Go Benchmark Tests: Performance Measurement in Go

Key Insights

Go’s built-in benchmark framework uses an adaptive iteration count (b.N) that automatically scales to produce statistically meaningful results, eliminating guesswork about sample sizes.
Memory allocation tracking with -benchmem often reveals more optimization opportunities than raw execution time, since allocations directly impact garbage collection pressure.
The benchstat tool transforms benchmark output from anecdotal observations into statistically rigorous comparisons, making it essential for validating performance improvements.

Introduction to Go Benchmarks

Performance measurement separates professional Go code from hobbyist projects. You can’t optimize what you don’t measure, and Go’s standard library provides a robust benchmarking framework that most developers underutilize.

The testing package includes benchmark capabilities alongside unit tests, meaning you don’t need external dependencies to measure performance. This integration encourages treating benchmarks as first-class citizens in your codebase rather than afterthoughts.

Write benchmarks when you’re optimizing hot paths, comparing algorithm implementations, or establishing performance contracts for critical code. Don’t benchmark everything—focus on code that runs frequently, handles large data sets, or sits in latency-sensitive paths. If you’re debating whether a clever optimization actually helps, a benchmark gives you the answer in seconds.

Benchmark Function Basics

A benchmark function follows a specific signature: it starts with Benchmark, takes a *testing.B parameter, and contains a loop that runs b.N times.
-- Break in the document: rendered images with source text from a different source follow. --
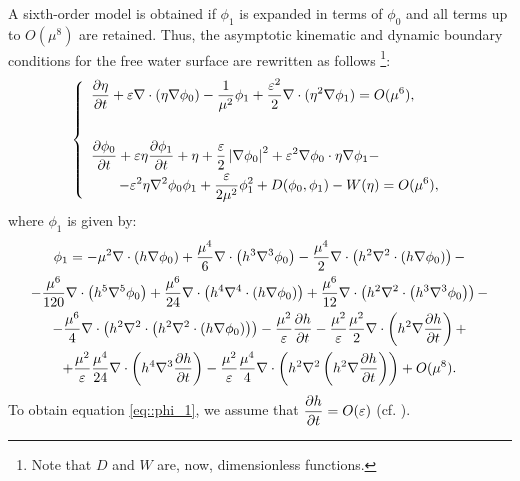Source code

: A sixth-order model is obtained if 
 \(\phi_1\) is expanded in terms of \(\phi_0\) and all terms
up to \(O(\mu^8)\) are retained. 
Thus,  the asymptotic kinematic and dynamic
boundary conditions for the free water surface  are
rewritten as
 follows \footnote{Note that \(D\)
and \(W\) are, now,   dimensionless functions.}:
\begin{equation}\label{eq::kindyn}
\renewcommand{\arraystretch}{1.7}
\left\{\begin{array}{l}
\displaystyle\fpar{\eta}{t}+\varepsilon\nabla\cdot(\eta\nabla\phi_0)-\frac{1}{\mu^2}\phi_1+
\frac{\varepsilon^2}{2}\nabla\cdot(\eta^2\nabla\phi_1)=O(\mu^{6}),\\ \\
\displaystyle \fpar{\phi_0}{t}+\varepsilon\eta\fpar{\phi_1}{t}+\eta +
\frac{\varepsilon}{2} \left|\nabla\phi_0\right|^2+\varepsilon^2\nabla\phi_0\cdot\eta\nabla\phi_1-\\
\displaystyle \qquad -\varepsilon^2\eta\nabla^2\phi_0\phi_1
+\frac{\varepsilon}{2\mu^2}\phi_1^2
+D(\phi_0,\phi_1)-W(\eta)
=O(\mu^{6}),
\end{array}\right .
\end{equation}
where \(\phi_1\) is given by:
\begin{multline}\label{eq::phi_1}
\phi_1=
-\mu^{2}\nabla\cdot\left(h\nabla\phi_0\right)
+\frac{\mu^{4}}{6}\nabla\cdot\left(h^3\nabla^3\phi_0\right)
-\frac{\mu^{4}}{2}\nabla\cdot\left(h^2
\nabla^2\cdot\left(h\nabla\phi_0\right) \right)-\\
-\frac{\mu^6}{120}\nabla\cdot\left(h^5\nabla^5\phi_0\right)+
\frac{\mu^6}{24}\nabla\cdot\left(h^4\nabla^4\cdot\left(h\nabla\phi_0\right)\right)+\frac{\mu^6}{12}\nabla\cdot\left(h^2\nabla^2\cdot\left(h^3\nabla^3\phi_0\right)\right)-\\
-\frac{\mu^6}{4}\nabla\cdot\left(h^2\nabla^2\cdot\left(h^2\nabla^2\cdot\left(h\nabla\phi_0\right)\right)\right)
-\frac{\mu^2}{\varepsilon}\frac{\partial h}{\partial t}-
\frac{\mu^2}{\varepsilon}\frac{\mu^2}{2}\nabla\cdot\left(h^2\nabla\frac{\partial h}{\partial t}\right)+\\
+\frac{\mu^2}{\varepsilon}\frac{\mu^4}{24}\nabla\cdot\left(h^4\nabla^3
\frac{\partial h}{\partial t}\right)
-\frac{\mu^2}{\varepsilon}\frac{\mu^4}{4}\nabla\cdot\left(h^2\nabla^2\left(h^2\nabla\frac{\partial h}{\partial t}\right)\right)+O(\mu^{8}).
\end{multline}
To obtain equation \eqref{eq::phi_1}, we assume
that \(\displaystyle\frac{\partial h}{\partial t}=O(\varepsilon)\) (cf. \cite{DutDia07}).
Go’s test runner adjusts b.N automatically until the benchmark runs long enough to produce reliable measurements.

package stringutil

import (
    "strings"
    "testing"
)

func ConcatWithPlus(strs []string) string {
    result := ""
    for _, s := range strs {
        result += s
    }
    return result
}

func ConcatWithBuilder(strs []string) string {
    var builder strings.Builder
    for _, s := range strs {
        builder.WriteString(s)
    }
    return builder.String()
}

func BenchmarkConcatWithPlus(b *testing.B) {
    strs := []string{"hello", "world", "this", "is", "a", "test"}
    for i := 0; i < b.N; i++ {
        ConcatWithPlus(strs)
    }
}

func BenchmarkConcatWithBuilder(b *testing.B) {
    strs := []string{"hello", "world", "this", "is", "a", "test"}
    for i := 0; i < b.N; i++ {
        ConcatWithBuilder(strs)
    }
}

The b.N loop is non-negotiable. Go starts with a small b.N value and increases it exponentially until the benchmark runs for at least one second (by default). This adaptive approach means your benchmarks automatically adjust to both fast and slow operations without manual tuning.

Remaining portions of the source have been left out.